The same word in Matthew 25:27 is translated “floods.” “the floods came up against the house.”

And Paul in 2 Corinthians 11:26 talks about being in peril of waters as he’s been in trouble on the seas.

Revelation 12 speaks about the great river – the river of the water of life. And the Jordan River and the great Euphrates River, both considerable bodies of water in biblical days are described by this same word.

So what Jesus is saying when you’ve drunk of the Spirit then out of that inner centering in you is going to flow not a small trickle of water, not even a stream. But when the Spirit has truly penetrated our life then out of that inner core of our life is going to flow a surging and powerful stream of water, that essence of vitality and life and godliness and flow of the energy and character of God. Somehow the Spirit of God is going to take our personality and do something marvelous with it and have flowing out of that personality the life of Jesus, the personality and the power and the character of Jesus Christ that will flow out of that inner man as we walk with Christ and as we experience his Spirit. This is what Jesus meant. John 7:39 “By this he meant the Spirit that those who believe in him were later to receive.” Up to that time the Spirit had not yet been given since Jesus had not yet been glorified.

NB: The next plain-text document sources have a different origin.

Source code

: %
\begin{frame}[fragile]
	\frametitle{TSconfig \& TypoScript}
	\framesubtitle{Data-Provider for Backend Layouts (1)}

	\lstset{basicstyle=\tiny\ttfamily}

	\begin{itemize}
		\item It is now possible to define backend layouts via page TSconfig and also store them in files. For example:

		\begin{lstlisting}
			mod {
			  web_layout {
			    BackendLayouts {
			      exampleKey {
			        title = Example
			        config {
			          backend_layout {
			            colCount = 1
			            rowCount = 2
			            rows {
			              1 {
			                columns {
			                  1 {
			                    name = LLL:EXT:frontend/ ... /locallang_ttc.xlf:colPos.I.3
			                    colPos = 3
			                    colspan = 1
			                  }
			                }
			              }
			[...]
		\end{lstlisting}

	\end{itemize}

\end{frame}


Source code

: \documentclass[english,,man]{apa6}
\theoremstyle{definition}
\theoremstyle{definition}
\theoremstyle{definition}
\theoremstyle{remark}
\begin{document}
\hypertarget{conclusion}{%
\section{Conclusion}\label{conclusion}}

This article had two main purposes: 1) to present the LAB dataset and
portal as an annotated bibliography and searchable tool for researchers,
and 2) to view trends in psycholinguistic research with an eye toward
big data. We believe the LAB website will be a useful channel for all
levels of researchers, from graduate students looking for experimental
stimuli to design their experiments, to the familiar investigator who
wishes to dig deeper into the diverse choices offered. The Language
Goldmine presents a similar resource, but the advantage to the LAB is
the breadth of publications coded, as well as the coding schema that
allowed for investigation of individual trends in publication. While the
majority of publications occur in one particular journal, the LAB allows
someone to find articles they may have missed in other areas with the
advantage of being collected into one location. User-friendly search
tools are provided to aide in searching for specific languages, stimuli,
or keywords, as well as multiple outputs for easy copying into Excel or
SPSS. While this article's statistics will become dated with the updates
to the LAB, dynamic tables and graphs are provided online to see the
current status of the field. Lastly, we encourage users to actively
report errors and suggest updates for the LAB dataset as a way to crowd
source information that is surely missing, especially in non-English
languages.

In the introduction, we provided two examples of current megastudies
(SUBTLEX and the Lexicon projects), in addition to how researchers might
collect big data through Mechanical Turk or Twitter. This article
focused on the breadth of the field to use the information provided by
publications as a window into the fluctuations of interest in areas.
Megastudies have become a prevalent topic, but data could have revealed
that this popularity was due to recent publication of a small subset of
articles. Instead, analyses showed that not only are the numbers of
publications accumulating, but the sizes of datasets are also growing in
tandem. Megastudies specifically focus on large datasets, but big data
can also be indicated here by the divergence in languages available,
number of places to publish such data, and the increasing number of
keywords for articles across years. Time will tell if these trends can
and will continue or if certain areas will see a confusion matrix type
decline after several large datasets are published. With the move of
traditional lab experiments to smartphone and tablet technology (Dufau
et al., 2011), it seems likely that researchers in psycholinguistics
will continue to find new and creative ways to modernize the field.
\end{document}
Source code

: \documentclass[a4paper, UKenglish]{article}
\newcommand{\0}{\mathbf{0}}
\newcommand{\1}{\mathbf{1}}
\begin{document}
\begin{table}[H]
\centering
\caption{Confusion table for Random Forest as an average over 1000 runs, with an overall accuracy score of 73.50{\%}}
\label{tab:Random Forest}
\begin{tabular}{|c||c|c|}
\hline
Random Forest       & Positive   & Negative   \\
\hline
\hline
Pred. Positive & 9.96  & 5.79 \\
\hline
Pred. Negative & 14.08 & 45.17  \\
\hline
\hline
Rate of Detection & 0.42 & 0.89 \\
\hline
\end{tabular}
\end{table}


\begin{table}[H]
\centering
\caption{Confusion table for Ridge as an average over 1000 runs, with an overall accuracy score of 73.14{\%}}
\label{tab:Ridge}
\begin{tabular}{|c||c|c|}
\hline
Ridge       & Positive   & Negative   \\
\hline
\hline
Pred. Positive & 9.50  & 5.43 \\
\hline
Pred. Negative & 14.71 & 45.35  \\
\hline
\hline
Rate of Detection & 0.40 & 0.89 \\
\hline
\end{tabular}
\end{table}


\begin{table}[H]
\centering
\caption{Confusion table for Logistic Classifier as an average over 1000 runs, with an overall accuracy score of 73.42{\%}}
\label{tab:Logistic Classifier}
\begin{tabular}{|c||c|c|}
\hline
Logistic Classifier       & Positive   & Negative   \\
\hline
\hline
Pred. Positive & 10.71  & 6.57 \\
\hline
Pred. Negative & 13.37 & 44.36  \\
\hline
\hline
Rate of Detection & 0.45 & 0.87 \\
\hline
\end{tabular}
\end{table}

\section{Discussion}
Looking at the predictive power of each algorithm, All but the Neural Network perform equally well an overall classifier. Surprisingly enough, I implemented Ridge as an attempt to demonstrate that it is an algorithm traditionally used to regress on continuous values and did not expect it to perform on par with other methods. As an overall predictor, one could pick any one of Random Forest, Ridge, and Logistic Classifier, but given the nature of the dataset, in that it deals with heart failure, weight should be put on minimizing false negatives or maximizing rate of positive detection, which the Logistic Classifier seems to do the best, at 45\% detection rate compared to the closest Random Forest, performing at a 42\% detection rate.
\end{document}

When does this flowing out of the inner man, these rivers, when does that take place? John says it wasn’t up until Jesus was glorified. That is, until he was ascended into heaven. The Spirit is not considered as given even though in John 20:22 the disciples received the conversion work of the Lord and he breathed on them and they received eternal life, they received the Spirit. But even that is not counted as the Spirit being given. What Jesus is referring to is the day of Pentecost when the disciples, 120 of them, for the first time drink of the Spirit who is outpoured and then out of that company, out of their inner being flows this river of the Spirit which reaches out in three directions – it’s a river of praise going upward to God in worship, it is a river going outward in evangelism, and it is a river going back inward in edification. When you look at the work of the Spirit in your life he’s always going in those directions – going up, going out, going in.

Speaking in other tongues therefore as a subject in itself cannot be isolated from this river of the Spirit. It is a component to the river that Jesus spoke of when he described in John 7:37-38 the Spirit being outpoured and then rivers flowing out from us. Tongues is not the whole river. But the river cannot be understood without tongues. Nor can tongues be understood without the river. For tongues can so easily be a thing unto themselves and an object of conversation to themselves. But tongues is related to this flowing of this Spirit of God which is reach upward in worship, reaching outward in concern for the world and reaching inward to build up the inner man.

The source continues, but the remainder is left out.